Why is Fundamental Theorem of Calculus not applicable here?

[jamesfaucette]

See problem below.

"Let R be the region in the first quadrant bounded by the x-axis, the graph of x=(ky^2)+2 and the line x=4. Write an integral expression for the area of the region R and show that this area decreases as k increases."

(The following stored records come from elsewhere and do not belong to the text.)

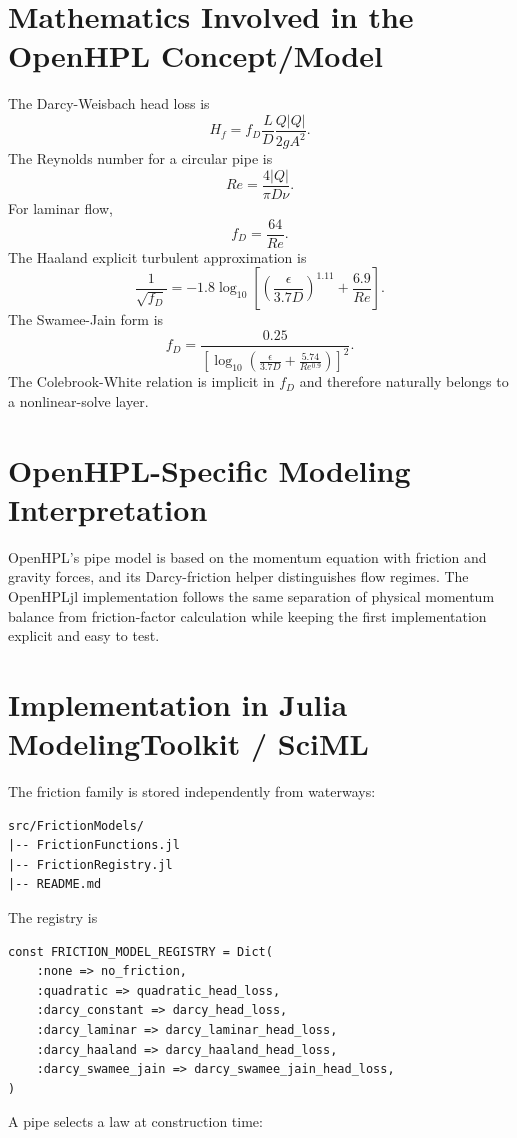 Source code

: \documentclass[11pt,a4paper]{article}
\begin{document}
\section{Mathematics Involved in the OpenHPL Concept/Model}
The Darcy-Weisbach head loss is
\[
\boxed{H_f=f_D\frac{L}{D}\frac{Q|Q|}{2gA^2}}.
\]
The Reynolds number for a circular pipe is
\[
Re=\frac{4|Q|}{\pi D\nu}.
\]
For laminar flow,
\[
\boxed{f_D=\frac{64}{Re}}.
\]
The Haaland explicit turbulent approximation is
\[
\frac{1}{\sqrt{f_D}}
=
-1.8\log_{10}\left[
\left(\frac{\epsilon}{3.7D}\right)^{1.11}
+
\frac{6.9}{Re}
\right].
\]
The Swamee-Jain form is
\[
f_D=
\frac{0.25}{
\left[
\log_{10}\left(
\frac{\epsilon}{3.7D}
+
\frac{5.74}{Re^{0.9}}
\right)
\right]^2
}.
\]
The Colebrook-White relation is implicit in $f_D$ and therefore naturally belongs to a nonlinear-solve layer.

\section{OpenHPL-Specific Modeling Interpretation}
OpenHPL's pipe model is based on the momentum equation with friction and gravity forces, and its Darcy-friction helper distinguishes flow regimes. The OpenHPLjl implementation follows the same separation of physical momentum balance from friction-factor calculation while keeping the first implementation explicit and easy to test.

\section{Implementation in Julia ModelingToolkit / SciML}
The friction family is stored independently from waterways:

\begin{lstlisting}
src/FrictionModels/
|-- FrictionFunctions.jl
|-- FrictionRegistry.jl
|-- README.md
\end{lstlisting}

The registry is

\begin{lstlisting}
const FRICTION_MODEL_REGISTRY = Dict(
    :none => no_friction,
    :quadratic => quadratic_head_loss,
    :darcy_constant => darcy_head_loss,
    :darcy_laminar => darcy_laminar_head_loss,
    :darcy_haaland => darcy_haaland_head_loss,
    :darcy_swamee_jain => darcy_swamee_jain_head_loss,
)
\end{lstlisting}

A pipe selects a law at construction time:
\end{document}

I understand that there are multiple ways to set up the integral for the area of R. We could set up our integral in terms of either x or y. However, my question is, when we set it up in terms of y, can we use the first fundamental theorem of calculus to find the derivative of the area function? Of course, we could evaluate the integral using the second fundament theorem of calculus, and take the derivative of the result, which would give us the derivative of the area function, but I wanted to see if there was another way. I have attached work for reference.

Thanks!

 

[HallsofIvy]

You can take x from 0 to 4 and, for each x, y from 0 to \(\displaystyle \sqrt{\frac{x- 2}{k}}\).
The area is \(\displaystyle \int_0^4\int_0^{\sqrt{\frac{x-2}{k}}} dydx\).

To show that the area decreases as k increases, take the derivative with respect to k and show it is negative. You don't need the "Fundamental Theorem of Calculus". That derivative is \(\displaystyle -\int_0^4\int_0^{\sqrt{\frac{x-2}{k^2}}}dydx\). Is that negative?